College governors have branded the SFA’s new apprenticeship contractual arrangements “ludicrous” during a heated discussion at the AoC’s Governance Summit.
There is due to be a shift from contracts between the SFA and colleges to legal agreements between colleges and employers – which will amount to “a commercial relationship” with employers – according to Keith Smith, the SFA’s director of funding and programmes.
“You are entering into a commercial relationship with an employer because they are choosing to use you and buy services from you,” he told attendees.
Stunned governors were urged “make sure you know what you are selling” and to “understand you have the right terms and conditions to protect yourself” if an employer decides to end the relationship.

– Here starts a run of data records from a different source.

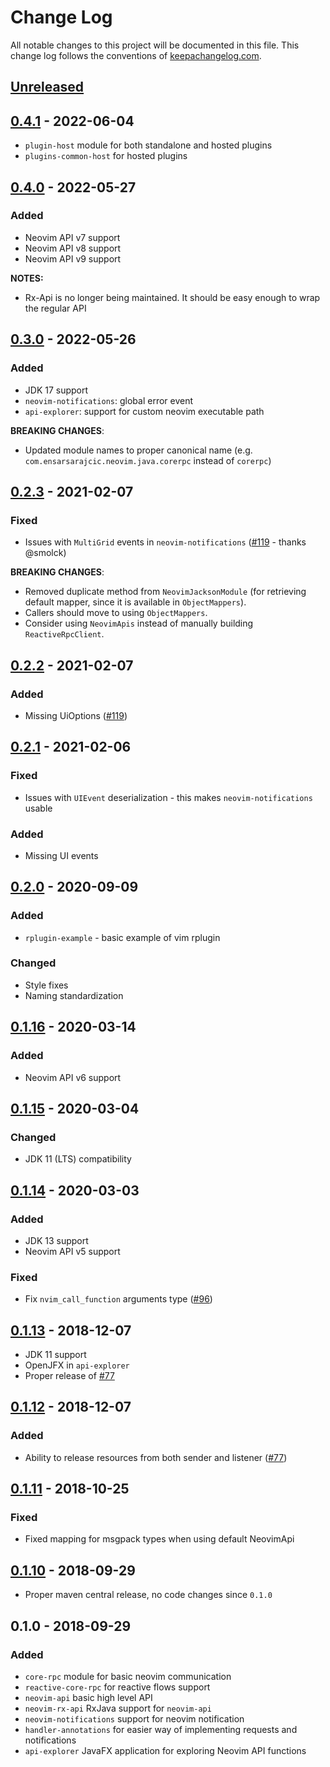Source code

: # Change Log
All notable changes to this project will be documented in this file. This change log follows the conventions of [keepachangelog.com](http://keepachangelog.com/).

## [Unreleased]

## [0.4.1] - 2022-06-04

- `plugin-host` module for both standalone and hosted plugins
- `plugins-common-host` for hosted plugins

## [0.4.0] - 2022-05-27

### Added
- Neovim API v7 support
- Neovim API v8 support
- Neovim API v9 support

**NOTES:**
- Rx-Api is no longer being maintained. It should be easy enough to wrap the regular API

## [0.3.0] - 2022-05-26

### Added
- JDK 17 support
- `neovim-notifications`: global error event
- `api-explorer`: support for custom neovim executable path

**BREAKING CHANGES**:
- Updated module names to proper canonical name (e.g. `com.ensarsarajcic.neovim.java.corerpc` instead of `corerpc`)

## [0.2.3] - 2021-02-07

### Fixed
- Issues with `MultiGrid` events in `neovim-notifications` ([#119][i119] - thanks @smolck)

**BREAKING CHANGES**:
- Removed duplicate method from `NeovimJacksonModule` (for retrieving default mapper, since it is available in `ObjectMappers`).
- Callers should move to using `ObjectMappers`.
- Consider using `NeovimApis` instead of manually building `ReactiveRpcClient`.

## [0.2.2] - 2021-02-07

### Added
- Missing UiOptions ([#119][i119])

## [0.2.1] - 2021-02-06

### Fixed
- Issues with `UIEvent` deserialization - this makes `neovim-notifications` usable

### Added
- Missing UI events

## [0.2.0] - 2020-09-09

### Added
- `rplugin-example` - basic example of vim rplugin

### Changed
- Style fixes
- Naming standardization

## [0.1.16] - 2020-03-14

### Added
- Neovim API v6 support

## [0.1.15] - 2020-03-04

### Changed
- JDK 11 (LTS) compatibility

## [0.1.14] - 2020-03-03

### Added
- JDK 13 support
- Neovim API v5 support

### Fixed
- Fix `nvim_call_function` arguments type ([#96][i96])

## [0.1.13] - 2018-12-07

- JDK 11 support
- OpenJFX in `api-explorer`
- Proper release of [#77][i77]

## [0.1.12] - 2018-12-07

### Added
- Ability to release resources from both sender and listener ([#77][i77])

## [0.1.11] - 2018-10-25

### Fixed
- Fixed mapping for msgpack types when using default NeovimApi

## [0.1.10] - 2018-09-29

- Proper maven central release, no code changes since `0.1.0`

## 0.1.0 - 2018-09-29
### Added
- `core-rpc` module for basic neovim communication
- `reactive-core-rpc` for reactive flows support
- `neovim-api` basic high level API
- `neovim-rx-api` RxJava support for `neovim-api`
- `neovim-notifications` support for neovim notification
- `handler-annotations` for easier way of implementing requests and notifications
- `api-explorer` JavaFX application for exploring Neovim API functions

[Unreleased]: https://github.com/esensar/neovim-java/compare/0.4.1...main
[0.1.10]: https://github.com/esensar/neovim-java/compare/0.1...0.1.10
[0.1.11]: https://github.com/esensar/neovim-java/compare/0.1.10...0.1.11
[0.1.12]: https://github.com/esensar/neovim-java/compare/0.1.11...0.1.12
[0.1.13]: https://github.com/esensar/neovim-java/compare/0.1.12...0.1.13
[0.1.14]: https://github.com/esensar/neovim-java/compare/0.1.13...0.1.14
[0.1.15]: https://github.com/esensar/neovim-java/compare/0.1.14...0.1.15
[0.1.16]: https://github.com/esensar/neovim-java/compare/0.1.15...0.1.16
[0.2.0]: https://github.com/esensar/neovim-java/compare/0.1.16...0.2.0
[0.2.1]: https://github.com/esensar/neovim-java/compare/0.2.0...0.2.1
[0.2.2]: https://github.com/esensar/neovim-java/compare/0.2.1...0.2.2
[0.2.3]: https://github.com/esensar/neovim-java/compare/0.2.2...0.2.3
[0.3.0]: https://github.com/esensar/neovim-java/compare/0.2.3...0.3.0
[0.4.0]: https://github.com/esensar/neovim-java/compare/0.3.0...0.4.0
[0.4.1]: https://github.com/esensar/neovim-java/compare/0.4.0...0.4.1
[i77]: https://github.com/esensar/neovim-java/issues/77
[i96]: https://github.com/esensar/neovim-java/issues/96
[i119]: https://github.com/esensar/neovim-java/issues/119
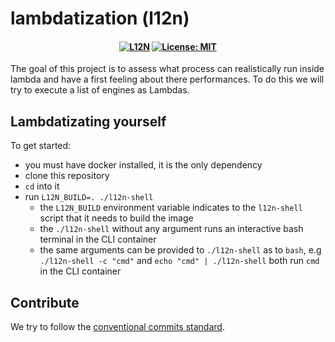 # lambdatization (l12n)

<h4 align="center">

[![L12N](https://github.com/cloudfuse-io/lambdatization/actions/workflows/l12n.yaml/badge.svg?branch=main)](https://github.com/cloudfuse-io/lambdatization/actions/workflows/l12n.yaml)
[![License: MIT](https://img.shields.io/badge/License-MIT-green.svg)](LICENSE)

</h4>

The goal of this project is to assess what process can realistically run inside
lambda and have a first feeling about there performances. To do this we will try
to execute a list of engines as Lambdas.

## Lambdatizating yourself

To get started:

- you must have docker installed, it is the only dependency
- clone this repository
- `cd` into it
- run `L12N_BUILD=. ./l12n-shell`
  - the `L12N_BUILD` environment variable indicates to the `l12n-shell` script that it
    needs to build the image
  - the `./l12n-shell` without any argument runs an interactive bash terminal in the
    CLI container
  - the same arguments can be provided to `./l12n-shell` as to `bash`, e.g
    `./l12n-shell -c "cmd"` and `echo "cmd" | ./l12n-shell` both run `cmd` in
    the CLI container

## Contribute

We try to follow the [conventional commits standard](https://www.conventionalcommits.org/en/v1.0.0/).
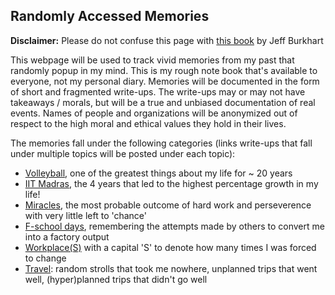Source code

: ## Randomly Accessed Memories

**Disclaimer:** Please do not confuse this page with [this book](https://www.amazon.com/Randomly-Accessed-Memories-Chance-Encounters-ebook/dp/B007JW8Q9E) by Jeff Burkhart

This webpage will be used to track vivid memories from my past that randomly popup in my mind. This is my rough note book that's available to everyone, not my personal diary. Memories will be documented in the form of short and fragmented write-ups. The write-ups may or may not have takeaways / morals, but will be a true and unbiased documentation of real events. Names of people and organizations will be anonymized out of respect to the high moral and ethical values they hold in their lives.

The memories fall under the following categories (links write-ups that fall under multiple topics will be posted under each topic):

- [Volleyball](volleyball.md), one of the greatest things about my life for ~ 20 years
- [IIT Madras](iitm.md), the 4 years that led to the highest percentage growth in my life!
- [Miracles](miracles.md), the most probable outcome of hard work and perseverence with very little left to 'chance'
- [F-school days](f_school.md), remembering the attempts made by others to convert me into a factory output
- [Workplace(S)](workplaces.md) with a capital 'S' to denote how many times I was forced to change
- [Travel](travel.md): random strolls that took me nowhere, unplanned trips that went well, (hyper)planned trips that didn't go well
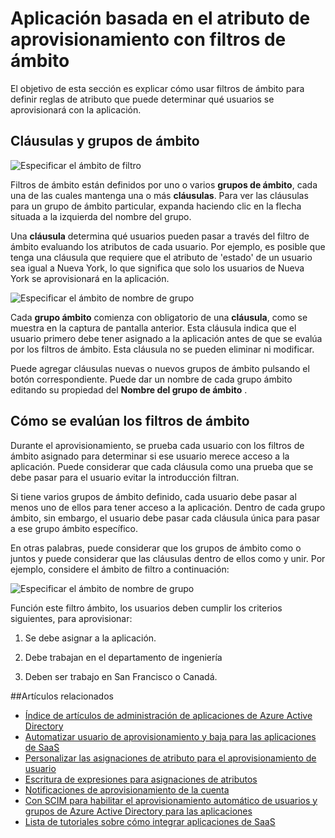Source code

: <properties
    pageTitle="Aplicación basada en el atributo de aprovisionamiento con filtros de ámbito | Microsoft Azure"
    description="Aprenda a usar filtros de ámbito para evitar que los objetos en las aplicaciones que son compatibles con aprovisionamiento automatizado usuario desde que se aprovisiona realmente si un objeto no satisface sus necesidades empresariales."
    services="active-directory"
    documentationCenter=""
    authors="markusvi"
    manager="femila"
    editor=""/>

<tags
    ms.service="active-directory"
    ms.workload="identity"
    ms.tgt_pltfrm="na"
    ms.devlang="na"
    ms.topic="article"
    ms.date="10/10/2016"
    ms.author="markusvi"/>


# <a name="attribute-based-app-provisioning-with-scoping-filters"></a>Aplicación basada en el atributo de aprovisionamiento con filtros de ámbito

El objetivo de esta sección es explicar cómo usar filtros de ámbito para definir reglas de atributo que puede determinar qué usuarios se aprovisionará con la aplicación.





## <a name="clauses-and-scope-groups"></a>Cláusulas y grupos de ámbito


![Especificar el ámbito de filtro][1] 




Filtros de ámbito están definidos por uno o varios **grupos de ámbito**, cada una de las cuales mantenga una o más **cláusulas**. Para ver las cláusulas para un grupo de ámbito particular, expanda haciendo clic en la flecha situada a la izquierda del nombre del grupo.

Una **cláusula** determina qué usuarios pueden pasar a través del filtro de ámbito evaluando los atributos de cada usuario. Por ejemplo, es posible que tenga una cláusula que requiere que el atributo de 'estado' de un usuario sea igual a Nueva York, lo que significa que solo los usuarios de Nueva York se aprovisionará en la aplicación.

![Especificar el ámbito de nombre de grupo][2] 



Cada **grupo ámbito** comienza con obligatorio de una **cláusula**, como se muestra en la captura de pantalla anterior. Esta cláusula indica que el usuario primero debe tener asignado a la aplicación antes de que se evalúa por los filtros de ámbito. Esta cláusula no se pueden eliminar ni modificar.

Puede agregar cláusulas nuevas o nuevos grupos de ámbito pulsando el botón correspondiente. Puede dar un nombre de cada grupo ámbito editando su propiedad del **Nombre del grupo de ámbito** .





## <a name="how-scoping-filters-are-evaluated"></a>Cómo se evalúan los filtros de ámbito

Durante el aprovisionamiento, se prueba cada usuario con los filtros de ámbito asignado para determinar si ese usuario merece acceso a la aplicación. Puede considerar que cada cláusula como una prueba que se debe pasar para el usuario evitar la introducción filtran. 

Si tiene varios grupos de ámbito definido, cada usuario debe pasar al menos uno de ellos para tener acceso a la aplicación. Dentro de cada grupo ámbito, sin embargo, el usuario debe pasar cada cláusula única para pasar a ese grupo ámbito específico. 

En otras palabras, puede considerar que los grupos de ámbito como o juntos y puede considerar que las cláusulas dentro de ellos como y unir. Por ejemplo, considere el ámbito de filtro a continuación:


![Especificar el ámbito de nombre de grupo][2]  


Función este filtro ámbito, los usuarios deben cumplir los criterios siguientes, para aprovisionar:

1. Se debe asignar a la aplicación.

2. Debe trabajan en el departamento de ingeniería

3. Deben ser trabajo en San Francisco o Canadá.


##<a name="related-articles"></a>Artículos relacionados

- [Índice de artículos de administración de aplicaciones de Azure Active Directory](active-directory-apps-index.md)
- [Automatizar usuario de aprovisionamiento y baja para las aplicaciones de SaaS](active-directory-saas-app-provisioning.md)
- [Personalizar las asignaciones de atributo para el aprovisionamiento de usuario](active-directory-saas-customizing-attribute-mappings.md)
- [Escritura de expresiones para asignaciones de atributos](active-directory-saas-writing-expressions-for-attribute-mappings.md)
- [Notificaciones de aprovisionamiento de la cuenta](active-directory-saas-account-provisioning-notifications.md)
- [Con SCIM para habilitar el aprovisionamiento automático de usuarios y grupos de Azure Active Directory para las aplicaciones](active-directory-scim-provisioning.md)
- [Lista de tutoriales sobre cómo integrar aplicaciones de SaaS](active-directory-saas-tutorial-list.md)

<!--Image references-->
[1]: ./media/active-directory-saas-scoping-filters/ic782811.png
[2]: ./media/active-directory-saas-scoping-filters/ic782812.png
[3]: ./active-directory-saas-scoping-filters/ic782813.png
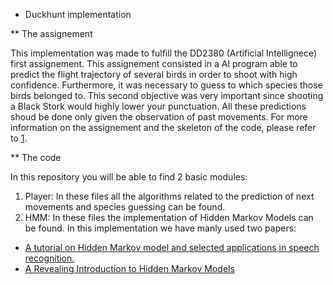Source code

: * Duckhunt implementation 

** The assignement

This implementation was made to fulfill the DD2380 (Artificial Intellignece) first assignement. This assignement consisted in a
AI program able to predict the flight trajectory of several birds in order to shoot with high confidence. Furthermore, it was 
necessary to guess to which species those birds belonged to. This second objective was very important since shooting a Black Stork
would highly lower your punctuation. All these predictions shoud be done only given the observation of past movements.
For more information on the assignement and the skeleton of the code, please refer to [1](https://kth.kattis.com/problems/kth.ai.duckhunt).

** The code

In this repository you will be able to find 2 basic modules:

1. Player: In these files all the algorithms related to the prediction of next movements and species guessing can be found.
2. HMM: In these files the implementation of Hidden Markov Models can be found. In this implementation we have manly used two papers:
  - [A tutorial on Hidden Markov model and selected applications in speech recognition.](http://www.ece.ucsb.edu/Faculty/Rabiner/ece259/Reprints/tutorial%20on%20hmm%20and%20applications.pdf)
  - [A Revealing Introduction to Hidden Markov Models](https://www.cs.sjsu.edu/~stamp/RUA/HMM.pdf)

The discussion soon became heated, as governors expressed their shock at the new arrangements – which will also see employers drawing up their own separate contracts with the SFA.
One unnamed governor blasted the system as “ludicrous” and a “nightmare”.
“I can see people walking away from contracts and there is no incentive to enforce it,” he warned. “The legal fees for doing so could swamp the potential gain.”
Mr Smith admitted in response that commercial relationships between colleges and employers did risk becoming “tricky, rocky and volatile”.
He continued: “That’s why I say to you when you enter into these relationships, what indemnity and safeguards have you put in place?”
But he insisted that employers “can’t walk away from paying the levy and can’t walk away taking money out of the account and do something else with it”.
From his point of view, he said, these contracts mean that the SFA would get the levy cash one way or another, and that his department would “make sure it’s spent for the benefit of apprenticeships”.
Earlier in the session, he warned governors that the SFA would not step in if colleges have any contract disputes with employers, saying: “I can’t get involved in any contractual dispute or commercial disputes when the employer has instructed me to stop paying you.”
Nor can the SFA get involved in contract negotiations between employers and providers – “that’s for you now,” said Mr Smith.
Governors were therefore urged to ensure that management teams were aware of the upcoming changes.
The “safety nets” created by the involvement of the SFA were due to “change significantly”, he said, “and you just need to be aware of the risks of these things”.
“As a governing body you need to make sure you are quizzing and questioning your management teams on how on the ball they are,” he went on.
“If they say ‘don’t worry, this is all normal, we do this all the time’, then I would probably worry.”
Julian Gravatt, AoC’s assistant chief executive, said his organisation had been working with colleges to prepare for the reforms “for several years”.
“Getting the relationship between employer, apprentice and college right will be vital to make this work,” he said.
“Employers will clearly now have the ability to change their mind if colleges get things wrong.
“But it is inevitable that the government will need to intervene in some cases to protect the apprentice and to ensure that training continues in the right areas.”
Mark Dawe, chief executive of AELP, said: “Independent training providers welcome this brave new world. They are used to dealing with employers in negotiating agreements.”